Discrete Models for Identification Algorithm Development

In causal inference we are often concerned with performing identification, which is determining whether a causal query is a function of the observed data. Algorithms have been developed to address these questions in a variety of settings. When developing new algorithms for identification, the first aspect is soundness - whether an algorithm correctly returns the causal effect.

In this notebook we outline some helpful tools intended to assist in the development of such algorithms.

We’ll first go through setting up causal models using ananke.models.BayesianNetwork, which supports both numerical and symbolic representations of conditional probability distributions through pgmpy.factors.discrete.TabularCPD and ananke.factors.SymCPD respectively.

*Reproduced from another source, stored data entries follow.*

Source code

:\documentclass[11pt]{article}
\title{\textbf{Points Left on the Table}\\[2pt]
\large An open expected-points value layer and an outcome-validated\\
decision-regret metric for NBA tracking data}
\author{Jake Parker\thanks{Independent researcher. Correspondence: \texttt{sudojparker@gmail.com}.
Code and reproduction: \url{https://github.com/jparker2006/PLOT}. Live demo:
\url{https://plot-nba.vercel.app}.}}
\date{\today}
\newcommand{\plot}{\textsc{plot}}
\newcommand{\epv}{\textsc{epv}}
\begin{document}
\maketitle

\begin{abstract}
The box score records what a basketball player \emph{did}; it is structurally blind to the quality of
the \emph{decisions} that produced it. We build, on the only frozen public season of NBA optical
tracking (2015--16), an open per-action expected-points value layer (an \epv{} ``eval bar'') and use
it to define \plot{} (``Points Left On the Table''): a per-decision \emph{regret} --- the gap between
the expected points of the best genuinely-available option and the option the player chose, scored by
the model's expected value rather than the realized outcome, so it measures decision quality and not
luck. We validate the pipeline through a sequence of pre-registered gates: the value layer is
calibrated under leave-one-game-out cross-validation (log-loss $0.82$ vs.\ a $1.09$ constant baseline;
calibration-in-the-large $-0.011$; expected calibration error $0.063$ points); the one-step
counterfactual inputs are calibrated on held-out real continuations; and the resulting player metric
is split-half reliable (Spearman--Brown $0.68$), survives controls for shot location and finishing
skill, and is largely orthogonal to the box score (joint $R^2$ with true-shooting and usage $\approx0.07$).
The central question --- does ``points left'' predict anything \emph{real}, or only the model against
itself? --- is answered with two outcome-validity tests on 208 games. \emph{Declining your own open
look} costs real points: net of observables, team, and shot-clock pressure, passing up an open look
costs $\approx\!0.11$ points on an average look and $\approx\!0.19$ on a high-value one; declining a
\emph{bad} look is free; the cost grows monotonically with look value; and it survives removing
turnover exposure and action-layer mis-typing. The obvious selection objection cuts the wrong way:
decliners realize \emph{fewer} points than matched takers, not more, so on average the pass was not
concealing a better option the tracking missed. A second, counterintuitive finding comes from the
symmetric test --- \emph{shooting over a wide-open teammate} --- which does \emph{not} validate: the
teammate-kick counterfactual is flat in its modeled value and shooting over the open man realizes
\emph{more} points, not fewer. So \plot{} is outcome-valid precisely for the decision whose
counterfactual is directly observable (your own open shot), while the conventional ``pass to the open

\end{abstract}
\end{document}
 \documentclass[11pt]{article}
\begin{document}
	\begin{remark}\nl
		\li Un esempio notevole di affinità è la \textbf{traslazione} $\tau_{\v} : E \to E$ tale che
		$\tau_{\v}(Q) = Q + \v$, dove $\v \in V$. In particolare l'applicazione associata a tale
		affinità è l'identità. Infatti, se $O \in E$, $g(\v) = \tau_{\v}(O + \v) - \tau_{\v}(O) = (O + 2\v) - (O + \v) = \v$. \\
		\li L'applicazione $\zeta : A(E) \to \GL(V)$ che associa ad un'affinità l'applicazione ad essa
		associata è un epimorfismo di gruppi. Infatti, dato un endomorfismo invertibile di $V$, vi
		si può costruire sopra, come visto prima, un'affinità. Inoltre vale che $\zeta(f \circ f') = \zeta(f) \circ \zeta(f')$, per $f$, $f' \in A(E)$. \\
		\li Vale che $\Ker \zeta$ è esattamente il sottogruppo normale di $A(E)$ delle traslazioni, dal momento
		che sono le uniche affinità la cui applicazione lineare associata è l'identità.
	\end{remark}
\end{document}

Given this causal model, we can directly introduce an intervention, and then compute the causal query in the intervened distribution. Then, we can pass the observed data distribution from the causal model into a proposed identification algorithm, and verify that the result agrees with the computed truth.

This development pattern should be useful for both checking correctness of proposed identification algorithms, and also serve as a concrete implementation for understanding how causal identification works.

[27]:

import sympy as sp

from pgmpy.inference import VariableElimination
from pgmpy.models import BayesianNetwork

from ananke.identification import OneLineID
from ananke.models import bayesian_network
from ananke.estimation import empirical_plugin
from ananke.identification import oracle
from ananke.inference.variable_elimination import variable_elimination


Front-door graph

We first consider the simple case of the front-door graph. In this example we demonstrate the API which implements the ID algorithm (Shpitser and Pearl, 2006).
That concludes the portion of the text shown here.